At the time, however, problems arose from the area’s packed and overcrowded commercial structures. The Great Fire of 1872 provided the opportunity to start anew: it destroyed many of these structures and allowed city planners to redevelop the area, creating the square’s current triangular space. With widened streets and the added prestige of the grand new U.S. Postal Office and Sub-Treasury Building, the square emerged from the fire reborn. By 1929, however, changing architectural preferences resulted in the Post Office’s demolition, robbing the square of its namesake and associated identity.
The 1950’s prompted another layer of attempted renewal in the square’s identity as palimpsest—this one with unanticipated consequences. Faced with an economic slump and growing traffic problems in the downtown core, city officials leased the square to a private developer who constructed a parking garage on the site. Widely viewed as an eyesore, the structure quickly fell into disrepair: images taken in 1984 reveal that it had become dilapidated, with broken windows and decrepit facilities.

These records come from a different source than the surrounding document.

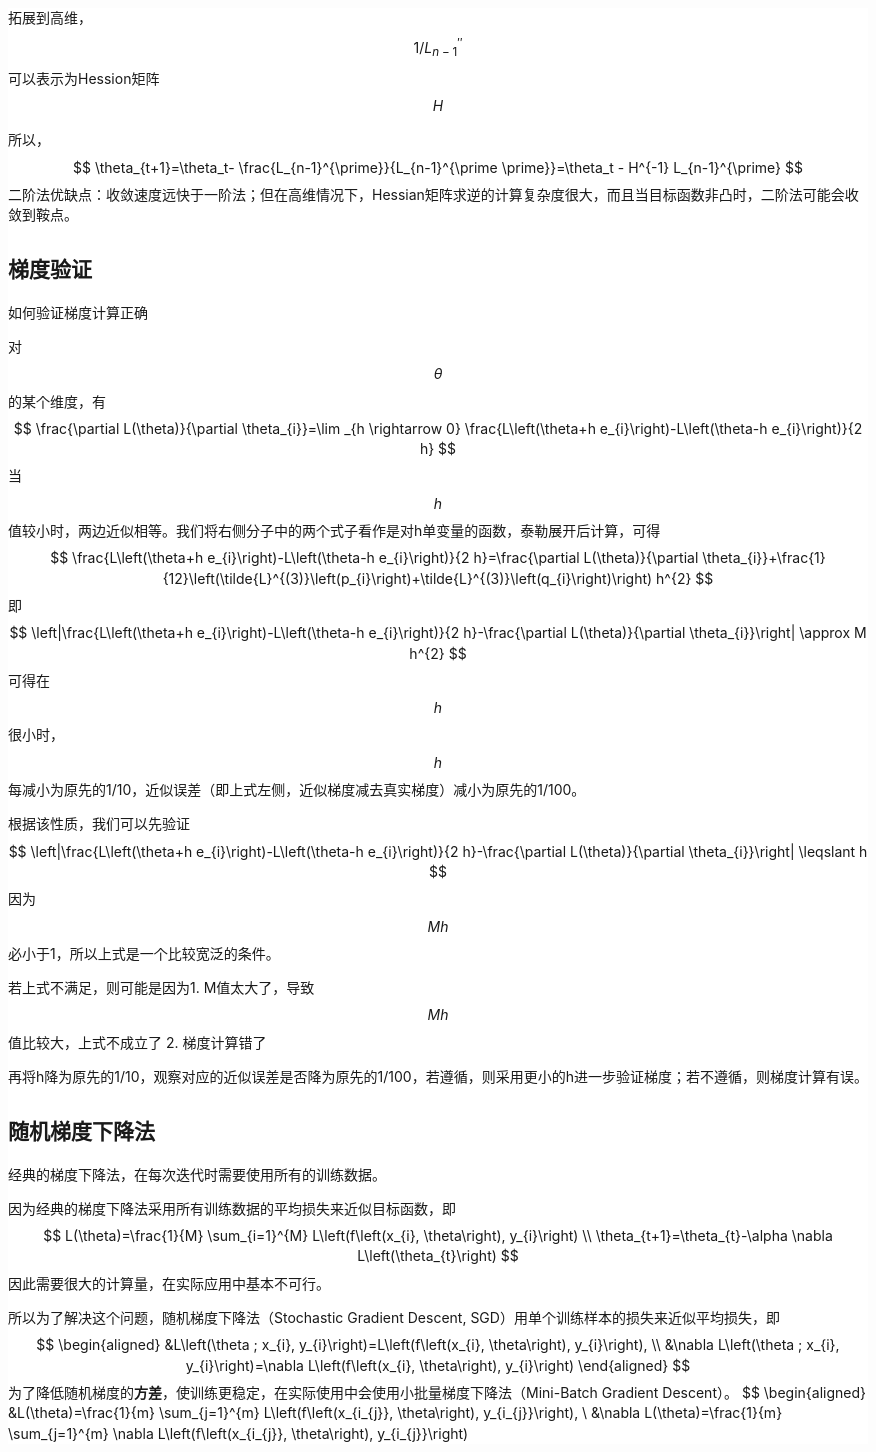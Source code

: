 拓展到高维，$$1/ L_{n-1}^{\prime \prime}$$可以表示为Hession矩阵$$H$$

所以，
$$
\theta_{t+1}=\theta_t- \frac{L_{n-1}^{\prime}}{L_{n-1}^{\prime \prime}}=\theta_t - H^{-1} L_{n-1}^{\prime}
$$
二阶法优缺点：收敛速度远快于一阶法；但在高维情况下，Hessian矩阵求逆的计算复杂度很大，而且当目标函数非凸时，二阶法可能会收敛到鞍点。

## 梯度验证

如何验证梯度计算正确

对$$\theta$$的某个维度，有
$$
\frac{\partial L(\theta)}{\partial \theta_{i}}=\lim _{h \rightarrow 0} \frac{L\left(\theta+h e_{i}\right)-L\left(\theta-h e_{i}\right)}{2 h}
$$
当$$h$$值较小时，两边近似相等。我们将右侧分子中的两个式子看作是对h单变量的函数，泰勒展开后计算，可得
$$
\frac{L\left(\theta+h e_{i}\right)-L\left(\theta-h e_{i}\right)}{2 h}=\frac{\partial L(\theta)}{\partial \theta_{i}}+\frac{1}{12}\left(\tilde{L}^{(3)}\left(p_{i}\right)+\tilde{L}^{(3)}\left(q_{i}\right)\right) h^{2}
$$
即
$$
\left|\frac{L\left(\theta+h e_{i}\right)-L\left(\theta-h e_{i}\right)}{2 h}-\frac{\partial L(\theta)}{\partial \theta_{i}}\right| \approx M h^{2}
$$
可得在$$h$$很小时，$$h$$每减小为原先的1/10，近似误差（即上式左侧，近似梯度减去真实梯度）减小为原先的1/100。

根据该性质，我们可以先验证
$$
\left|\frac{L\left(\theta+h e_{i}\right)-L\left(\theta-h e_{i}\right)}{2 h}-\frac{\partial L(\theta)}{\partial \theta_{i}}\right| \leqslant h
$$
因为$$Mh$$必小于1，所以上式是一个比较宽泛的条件。

若上式不满足，则可能是因为1. M值太大了，导致$$Mh$$值比较大，上式不成立了 2. 梯度计算错了

再将h降为原先的1/10，观察对应的近似误差是否降为原先的1/100，若遵循，则采用更小的h进一步验证梯度；若不遵循，则梯度计算有误。

## 随机梯度下降法

经典的梯度下降法，在每次迭代时需要使用所有的训练数据。

因为经典的梯度下降法采用所有训练数据的平均损失来近似目标函数，即
$$
L(\theta)=\frac{1}{M} \sum_{i=1}^{M} L\left(f\left(x_{i}, \theta\right), y_{i}\right) \\
\theta_{t+1}=\theta_{t}-\alpha \nabla L\left(\theta_{t}\right)
$$
因此需要很大的计算量，在实际应用中基本不可行。

所以为了解决这个问题，随机梯度下降法（Stochastic Gradient Descent, SGD）用单个训练样本的损失来近似平均损失，即
$$
\begin{aligned}
&L\left(\theta ; x_{i}, y_{i}\right)=L\left(f\left(x_{i}, \theta\right), y_{i}\right), \\
&\nabla L\left(\theta ; x_{i}, y_{i}\right)=\nabla L\left(f\left(x_{i}, \theta\right), y_{i}\right)
\end{aligned}
$$
为了降低随机梯度的**方差**，使训练更稳定，在实际使用中会使用小批量梯度下降法（Mini-Batch Gradient Descent）。
$$
\begin{aligned}
&L(\theta)=\frac{1}{m} \sum_{j=1}^{m} L\left(f\left(x_{i_{j}}, \theta\right), y_{i_{j}}\right), \\
&\nabla L(\theta)=\frac{1}{m} \sum_{j=1}^{m} \nabla L\left(f\left(x_{i_{j}}, \theta\right), y_{i_{j}}\right)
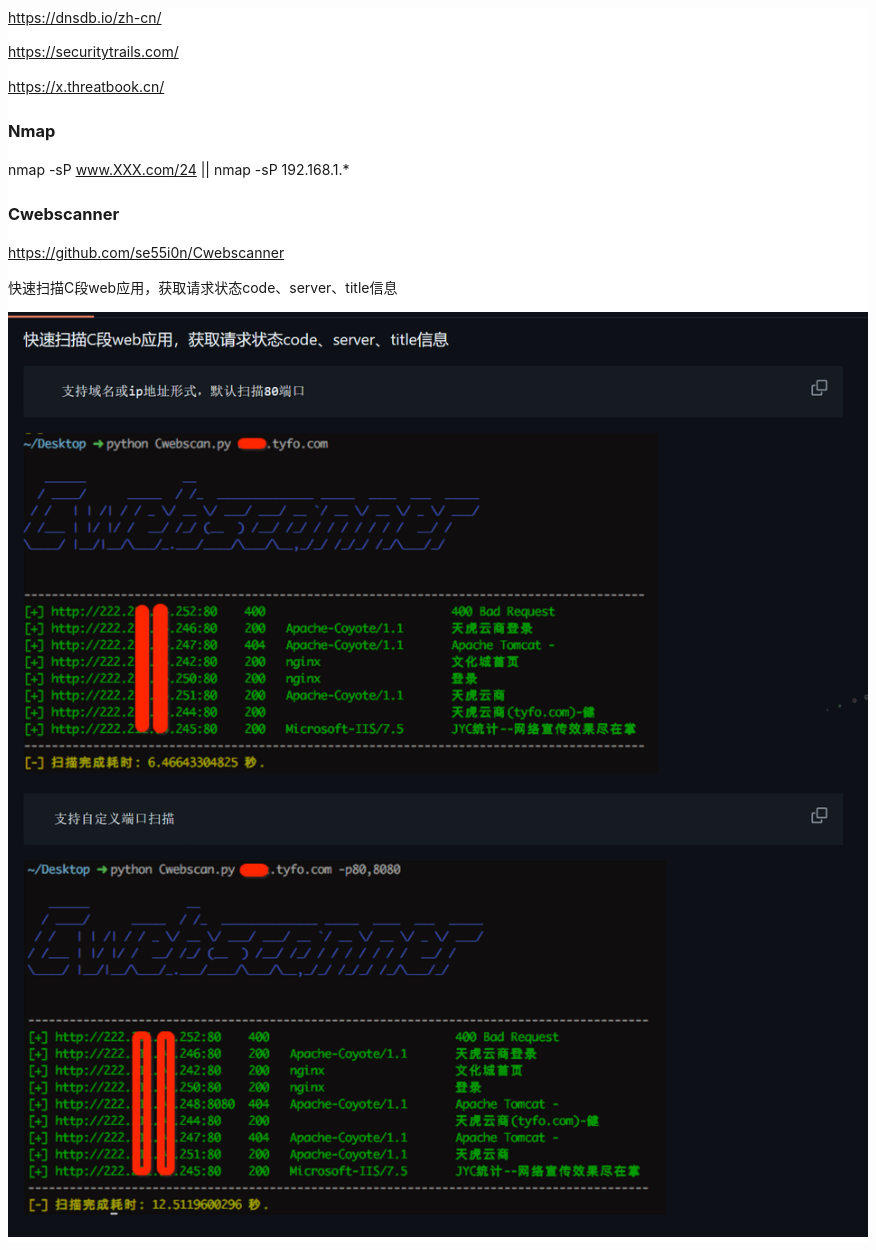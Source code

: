 https://dnsdb.io/zh-cn/

https://securitytrails.com/

https://x.threatbook.cn/

### Nmap

nmap -sP www.XXX.com/24 || nmap -sP 192.168.1.*

### Cwebscanner

https://github.com/se55i0n/Cwebscanner

快速扫描C段web应用，获取请求状态code、server、title信息

![image-20231220224333554](Kali%E6%B8%97%E9%80%8F.assets/image-20231220224333554.png)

Help arrived from private sources. Prominent Boston developer Norman B. Leventhal, who had recently renovated the neighboring Federal Reserve building into an upscale hotel, recognized the garage’s toxic effect on the neighborhood and set out to remove it. By forming a civic fundraising group, “Friends of Post Office Square, Inc,” he was able to purchase and demolish the garage and build the current underground facility and aboveground park, originally named Post Office Square Park but later renamed Norman B. Leventhal Park in his honor.
Taken as a palimpsest, these various cycles of decay and renewal inform the square’s current form. Its commercial identity, the post-fire borders created by its streets, and its functionality as a center for urban traffic all represent fragments of its past lives. Its newest identity as a public park is only the latest chapter in this narrative of redemption.